Mission Beach Boardwalk, Seawall, and Lamppost Reconstruction
Location:Mission Beach, San Diego, CA
The Mission Beach Boardwalk is comprised of a 0.3-mile pedestrian-only thoroughfare. Construction of the Boardwalk began in 1925 and coincided with the development of the Mission Beach Amusement Center (now known as Belmont Park). The National Register eligible resource consists of a walkway, seawall, seven open balustrade walls, and 26 light standards.

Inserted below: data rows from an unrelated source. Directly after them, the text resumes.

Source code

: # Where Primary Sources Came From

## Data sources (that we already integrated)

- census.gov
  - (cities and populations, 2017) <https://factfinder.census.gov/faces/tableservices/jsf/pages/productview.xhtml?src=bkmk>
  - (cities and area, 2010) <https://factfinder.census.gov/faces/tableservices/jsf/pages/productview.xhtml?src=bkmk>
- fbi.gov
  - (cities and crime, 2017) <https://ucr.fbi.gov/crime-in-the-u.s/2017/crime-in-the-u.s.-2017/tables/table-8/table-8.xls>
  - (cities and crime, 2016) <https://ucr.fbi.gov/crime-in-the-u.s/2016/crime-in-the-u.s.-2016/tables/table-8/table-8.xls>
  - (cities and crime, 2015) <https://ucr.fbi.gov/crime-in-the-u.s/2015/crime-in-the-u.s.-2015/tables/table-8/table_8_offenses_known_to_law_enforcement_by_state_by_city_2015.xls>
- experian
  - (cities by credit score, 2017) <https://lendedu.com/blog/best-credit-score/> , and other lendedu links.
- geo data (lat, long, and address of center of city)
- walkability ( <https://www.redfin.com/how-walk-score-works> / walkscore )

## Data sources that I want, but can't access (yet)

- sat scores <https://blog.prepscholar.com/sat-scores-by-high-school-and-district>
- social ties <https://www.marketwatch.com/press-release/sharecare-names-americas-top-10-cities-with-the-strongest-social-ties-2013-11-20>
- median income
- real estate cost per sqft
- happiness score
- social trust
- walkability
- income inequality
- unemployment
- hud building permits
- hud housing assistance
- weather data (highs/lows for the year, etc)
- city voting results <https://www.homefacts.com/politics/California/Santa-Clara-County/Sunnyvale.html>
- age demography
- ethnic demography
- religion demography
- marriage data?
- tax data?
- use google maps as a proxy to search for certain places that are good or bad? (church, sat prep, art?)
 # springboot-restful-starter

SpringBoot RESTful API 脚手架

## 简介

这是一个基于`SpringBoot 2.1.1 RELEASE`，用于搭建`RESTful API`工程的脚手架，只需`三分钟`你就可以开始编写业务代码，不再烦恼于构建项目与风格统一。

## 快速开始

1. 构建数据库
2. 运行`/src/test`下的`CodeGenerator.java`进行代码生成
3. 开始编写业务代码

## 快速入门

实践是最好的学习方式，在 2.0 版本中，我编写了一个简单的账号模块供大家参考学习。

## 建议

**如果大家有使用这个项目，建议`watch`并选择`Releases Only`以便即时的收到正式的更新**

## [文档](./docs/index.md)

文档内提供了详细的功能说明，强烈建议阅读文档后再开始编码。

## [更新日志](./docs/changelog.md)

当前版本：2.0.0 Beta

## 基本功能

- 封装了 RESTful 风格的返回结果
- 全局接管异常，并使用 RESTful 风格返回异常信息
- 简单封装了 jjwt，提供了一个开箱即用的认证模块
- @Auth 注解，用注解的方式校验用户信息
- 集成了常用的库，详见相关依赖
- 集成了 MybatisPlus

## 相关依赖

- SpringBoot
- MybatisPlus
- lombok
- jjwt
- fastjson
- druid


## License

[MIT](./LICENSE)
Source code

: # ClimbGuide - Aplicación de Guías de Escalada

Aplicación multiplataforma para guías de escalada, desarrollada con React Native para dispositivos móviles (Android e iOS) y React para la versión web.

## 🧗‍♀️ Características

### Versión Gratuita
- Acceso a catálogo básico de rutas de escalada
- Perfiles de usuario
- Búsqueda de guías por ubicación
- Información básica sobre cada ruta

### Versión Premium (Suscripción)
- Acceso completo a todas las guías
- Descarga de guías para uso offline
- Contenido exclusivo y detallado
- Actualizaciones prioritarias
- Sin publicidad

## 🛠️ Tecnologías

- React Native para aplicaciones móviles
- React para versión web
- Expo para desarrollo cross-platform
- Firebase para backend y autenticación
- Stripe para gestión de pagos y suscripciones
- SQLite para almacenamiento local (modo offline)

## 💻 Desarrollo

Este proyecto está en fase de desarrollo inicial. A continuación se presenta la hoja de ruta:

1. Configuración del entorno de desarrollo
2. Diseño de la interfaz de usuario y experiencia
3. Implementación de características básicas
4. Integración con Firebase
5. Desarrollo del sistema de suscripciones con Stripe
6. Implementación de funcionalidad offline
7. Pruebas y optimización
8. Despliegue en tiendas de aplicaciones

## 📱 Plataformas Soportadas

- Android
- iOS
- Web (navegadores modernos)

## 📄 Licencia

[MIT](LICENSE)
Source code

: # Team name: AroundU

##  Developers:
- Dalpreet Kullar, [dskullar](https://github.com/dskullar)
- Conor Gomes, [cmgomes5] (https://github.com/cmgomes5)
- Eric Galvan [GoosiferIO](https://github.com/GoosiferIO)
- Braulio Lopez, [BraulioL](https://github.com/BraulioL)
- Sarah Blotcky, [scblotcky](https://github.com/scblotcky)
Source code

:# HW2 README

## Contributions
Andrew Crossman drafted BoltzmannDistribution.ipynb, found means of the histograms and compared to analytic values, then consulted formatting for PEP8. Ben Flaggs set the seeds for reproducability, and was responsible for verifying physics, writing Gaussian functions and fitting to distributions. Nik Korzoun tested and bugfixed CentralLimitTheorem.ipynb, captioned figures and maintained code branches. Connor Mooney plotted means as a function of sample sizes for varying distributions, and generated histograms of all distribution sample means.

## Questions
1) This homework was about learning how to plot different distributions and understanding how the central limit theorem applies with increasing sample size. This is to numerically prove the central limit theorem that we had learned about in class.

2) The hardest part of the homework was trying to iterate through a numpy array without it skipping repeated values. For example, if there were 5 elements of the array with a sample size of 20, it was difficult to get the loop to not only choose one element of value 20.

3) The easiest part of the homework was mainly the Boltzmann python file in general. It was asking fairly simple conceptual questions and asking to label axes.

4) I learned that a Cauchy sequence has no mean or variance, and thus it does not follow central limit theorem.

Over the past 91 years, the Boardwalk has underdone many repairs. As early as the 1950s, the seawall had already received its first of many concrete parge coats as an attempt to conceal spalling concrete and exposed rebar. As suspected, the condition only worsened, eventually voiding the resource of ornamentation. Most of the balustrade openings were infilled and in some areas the parge coat on the seawall increased the overall thickness of the wall by 1/2” – 1”. The most disconcerting condition issue was one that could not be seen. The sand under the boardwalk had been undermined, causing large voids under the paved surface susceptible to collapse. As a temporary fix to conceal the cracking, asphalt was placed over the historic pink-colored concrete. Lastly, research revealed the 26 light standards were actually the fourth generation lampposts and did not remotely resemble the historic light standards. When IS Architecture was contracted to provide historic preservation construction observation services, the resource was a far cry from what it once was.
Challenges and Solutions
Once construction began, our firm was retained to provide historic construction monitoring services. It did not take long to realize the proposed drawings did not reflect the historic detailing of the wall, but they reflected the existing appearance of the wall with its many layers of concrete parge. In addition, the concrete specifications for the boardwalk did not include a pink-colored concrete which had become lost under multiple layers of asphalt. Although the proposed design was done with good intentions, the late involvement of historic assistance coupled with concealed historic details provided many challenges to this project.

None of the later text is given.